И вел он себя как самый обычный турист: в первый же день купил подробный план Парижа и, сверяясь с записной книжкой, пометил крестиками интересующие его места. Затем обходил их и осматривал — очень досконально, обращая внимание на архитектурные красоты и держа в памяти исторические события.

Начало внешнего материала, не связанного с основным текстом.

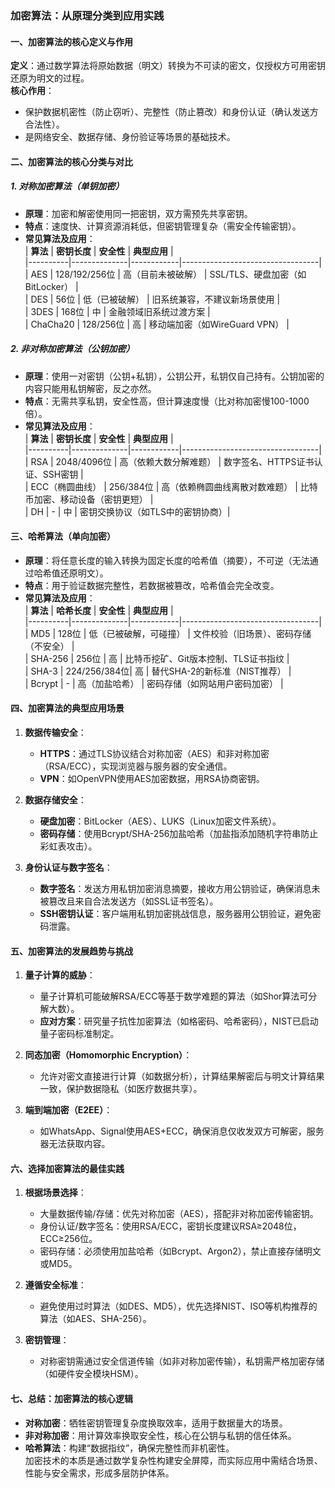 ### 加密算法：从原理分类到应用实践  


#### **一、加密算法的核心定义与作用**  
**定义**：通过数学算法将原始数据（明文）转换为不可读的密文，仅授权方可用密钥还原为明文的过程。  
**核心作用**：  
- 保护数据机密性（防止窃听）、完整性（防止篡改）和身份认证（确认发送方合法性）。  
- 是网络安全、数据存储、身份验证等场景的基础技术。  


#### **二、加密算法的核心分类与对比**  
##### **1. 对称加密算法（单钥加密）**  
- **原理**：加密和解密使用同一把密钥，双方需预先共享密钥。  
- **特点**：速度快、计算资源消耗低，但密钥管理复杂（需安全传输密钥）。  
- **常见算法及应用**：  
  | **算法** | **密钥长度** | **安全性** | **典型应用**                     |  
  |----------|--------------|------------|----------------------------------|  
  | AES      | 128/192/256位 | 高（目前未被破解） | SSL/TLS、硬盘加密（如BitLocker） |  
  | DES      | 56位         | 低（已被破解）   | 旧系统兼容，不建议新场景使用     |  
  | 3DES     | 168位        | 中         | 金融领域旧系统过渡方案           |  
  | ChaCha20  | 128/256位    | 高         | 移动端加密（如WireGuard VPN）    |  

##### **2. 非对称加密算法（公钥加密）**  
- **原理**：使用一对密钥（公钥+私钥），公钥公开，私钥仅自己持有。公钥加密的内容只能用私钥解密，反之亦然。  
- **特点**：无需共享私钥，安全性高，但计算速度慢（比对称加密慢100-1000倍）。  
- **常见算法及应用**：  
  | **算法** | **密钥长度** | **安全性** | **典型应用**                     |  
  |----------|--------------|------------|----------------------------------|  
  | RSA      | 2048/4096位  | 高（依赖大数分解难题） | 数字签名、HTTPS证书认证、SSH密钥 |  
  | ECC（椭圆曲线） | 256/384位    | 高（依赖椭圆曲线离散对数难题） | 比特币加密、移动设备（密钥更短） |  
  | DH       | -            | 中         | 密钥交换协议（如TLS中的密钥协商）|  


#### **三、哈希算法（单向加密）**  
- **原理**：将任意长度的输入转换为固定长度的哈希值（摘要），不可逆（无法通过哈希值还原明文）。  
- **特点**：用于验证数据完整性，若数据被篡改，哈希值会完全改变。  
- **常见算法及应用**：  
  | **算法** | **哈希长度** | **安全性** | **典型应用**                     |  
  |----------|--------------|------------|----------------------------------|  
  | MD5      | 128位        | 低（已被破解，可碰撞） | 文件校验（旧场景）、密码存储（不安全） |  
  | SHA-256  | 256位        | 高         | 比特币挖矿、Git版本控制、TLS证书指纹 |  
  | SHA-3    | 224/256/384位| 高         | 替代SHA-2的新标准（NIST推荐）     |  
  | Bcrypt   | -            | 高（加盐哈希） | 密码存储（如网站用户密码加密）   |  


#### **四、加密算法的典型应用场景**  
1. **数据传输安全**：  
   - **HTTPS**：通过TLS协议结合对称加密（AES）和非对称加密（RSA/ECC），实现浏览器与服务器的安全通信。  
   - **VPN**：如OpenVPN使用AES加密数据，用RSA协商密钥。  

2. **数据存储安全**：  
   - **硬盘加密**：BitLocker（AES）、LUKS（Linux加密文件系统）。  
   - **密码存储**：使用Bcrypt/SHA-256加盐哈希（加盐指添加随机字符串防止彩虹表攻击）。  

3. **身份认证与数字签名**：  
   - **数字签名**：发送方用私钥加密消息摘要，接收方用公钥验证，确保消息未被篡改且来自合法发送方（如SSL证书签名）。  
   - **SSH密钥认证**：客户端用私钥加密挑战信息，服务器用公钥验证，避免密码泄露。  


#### **五、加密算法的发展趋势与挑战**  
1. **量子计算的威胁**：  
   - 量子计算机可能破解RSA/ECC等基于数学难题的算法（如Shor算法可分解大数）。  
   - **应对方案**：研究量子抗性加密算法（如格密码、哈希密码），NIST已启动量子密码标准制定。  

2. **同态加密（Homomorphic Encryption）**：  
   - 允许对密文直接进行计算（如数据分析），计算结果解密后与明文计算结果一致，保护数据隐私（如医疗数据共享）。  

3. **端到端加密（E2EE）**：  
   - 如WhatsApp、Signal使用AES+ECC，确保消息仅收发双方可解密，服务器无法获取内容。  


#### **六、选择加密算法的最佳实践**  
1. **根据场景选择**：  
   - 大量数据传输/存储：优先对称加密（AES），搭配非对称加密传输密钥。  
   - 身份认证/数字签名：使用RSA/ECC，密钥长度建议RSA≥2048位，ECC≥256位。  
   - 密码存储：必须使用加盐哈希（如Bcrypt、Argon2），禁止直接存储明文或MD5。  

2. **遵循安全标准**：  
   - 避免使用过时算法（如DES、MD5），优先选择NIST、ISO等机构推荐的算法（如AES、SHA-256）。  

3. **密钥管理**：  
   - 对称密钥需通过安全信道传输（如非对称加密传输），私钥需严格加密存储（如硬件安全模块HSM）。  


#### **七、总结：加密算法的核心逻辑**  
- **对称加密**：牺牲密钥管理复杂度换取效率，适用于数据量大的场景。  
- **非对称加密**：用计算效率换取安全性，核心在公钥与私钥的信任体系。  
- **哈希算法**：构建“数据指纹”，确保完整性而非机密性。  
加密技术的本质是通过数学复杂性构建安全屏障，而实际应用中需结合场景、性能与安全需求，形成多层防护体系。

Три дня он то бродил вокруг Триумфальной арки, то сидел на террасе «Елисейского кафе» и обозревал арку и крыши высоких домов, окружающих площадь Звезды. Если бы кто-нибудь следил за ним в эти дни (а за ним никто не следил), то сильно бы удивился, что архитектурные роскошества барона Османа[22] нашли столь преданного ценителя. И уж конечно, никто бы не догадался, что этот спокойный, элегантный английский турист, который, помешивая кофе, часами любовался на окрестные здания, на самом-то деле соображал, под каким углом откуда придется стрелять, вымерял глазом расстояние от верхних этажей до Вечного огня, полыхавшего под Триумфальной аркой, прикидывал, насколько возможно будет спуститься пожарной лестницей и смешаться с толпой.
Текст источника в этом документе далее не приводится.